TASK GOAL:
Look through the entries and count each line that includes the string "Dhātusaṃyutta". Reply with the number alone.
<<<<
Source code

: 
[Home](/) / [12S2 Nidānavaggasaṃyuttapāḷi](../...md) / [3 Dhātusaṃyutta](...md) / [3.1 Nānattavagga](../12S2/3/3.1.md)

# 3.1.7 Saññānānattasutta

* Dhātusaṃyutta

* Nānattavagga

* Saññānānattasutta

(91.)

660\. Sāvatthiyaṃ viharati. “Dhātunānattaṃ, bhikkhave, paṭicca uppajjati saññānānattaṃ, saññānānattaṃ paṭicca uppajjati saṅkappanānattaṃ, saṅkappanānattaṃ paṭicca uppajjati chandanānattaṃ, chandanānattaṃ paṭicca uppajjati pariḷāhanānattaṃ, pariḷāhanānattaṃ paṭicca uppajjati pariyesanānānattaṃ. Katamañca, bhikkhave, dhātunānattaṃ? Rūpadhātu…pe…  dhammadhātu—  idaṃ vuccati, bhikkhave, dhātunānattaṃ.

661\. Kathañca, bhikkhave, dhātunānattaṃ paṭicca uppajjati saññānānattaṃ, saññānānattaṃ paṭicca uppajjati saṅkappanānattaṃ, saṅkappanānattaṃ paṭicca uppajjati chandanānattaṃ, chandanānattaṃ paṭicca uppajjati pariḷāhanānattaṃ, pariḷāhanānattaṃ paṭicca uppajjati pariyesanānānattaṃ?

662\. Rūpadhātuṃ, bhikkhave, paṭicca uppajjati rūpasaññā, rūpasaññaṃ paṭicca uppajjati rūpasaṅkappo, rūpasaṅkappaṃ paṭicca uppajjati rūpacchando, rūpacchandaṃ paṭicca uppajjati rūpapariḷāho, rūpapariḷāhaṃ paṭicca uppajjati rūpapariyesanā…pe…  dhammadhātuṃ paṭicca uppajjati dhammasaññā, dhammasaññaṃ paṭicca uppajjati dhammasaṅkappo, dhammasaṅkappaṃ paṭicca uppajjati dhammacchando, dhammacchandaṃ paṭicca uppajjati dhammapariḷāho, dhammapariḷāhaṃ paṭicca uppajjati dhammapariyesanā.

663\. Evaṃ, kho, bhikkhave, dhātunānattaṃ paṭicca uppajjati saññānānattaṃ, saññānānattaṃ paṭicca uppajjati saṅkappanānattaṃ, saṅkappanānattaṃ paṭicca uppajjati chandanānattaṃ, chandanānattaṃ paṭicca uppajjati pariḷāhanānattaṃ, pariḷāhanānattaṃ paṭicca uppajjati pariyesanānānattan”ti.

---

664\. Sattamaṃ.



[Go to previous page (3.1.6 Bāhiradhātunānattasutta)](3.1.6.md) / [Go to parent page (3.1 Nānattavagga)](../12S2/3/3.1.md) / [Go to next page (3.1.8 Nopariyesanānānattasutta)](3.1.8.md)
>>>>
FINISHED TASK:
2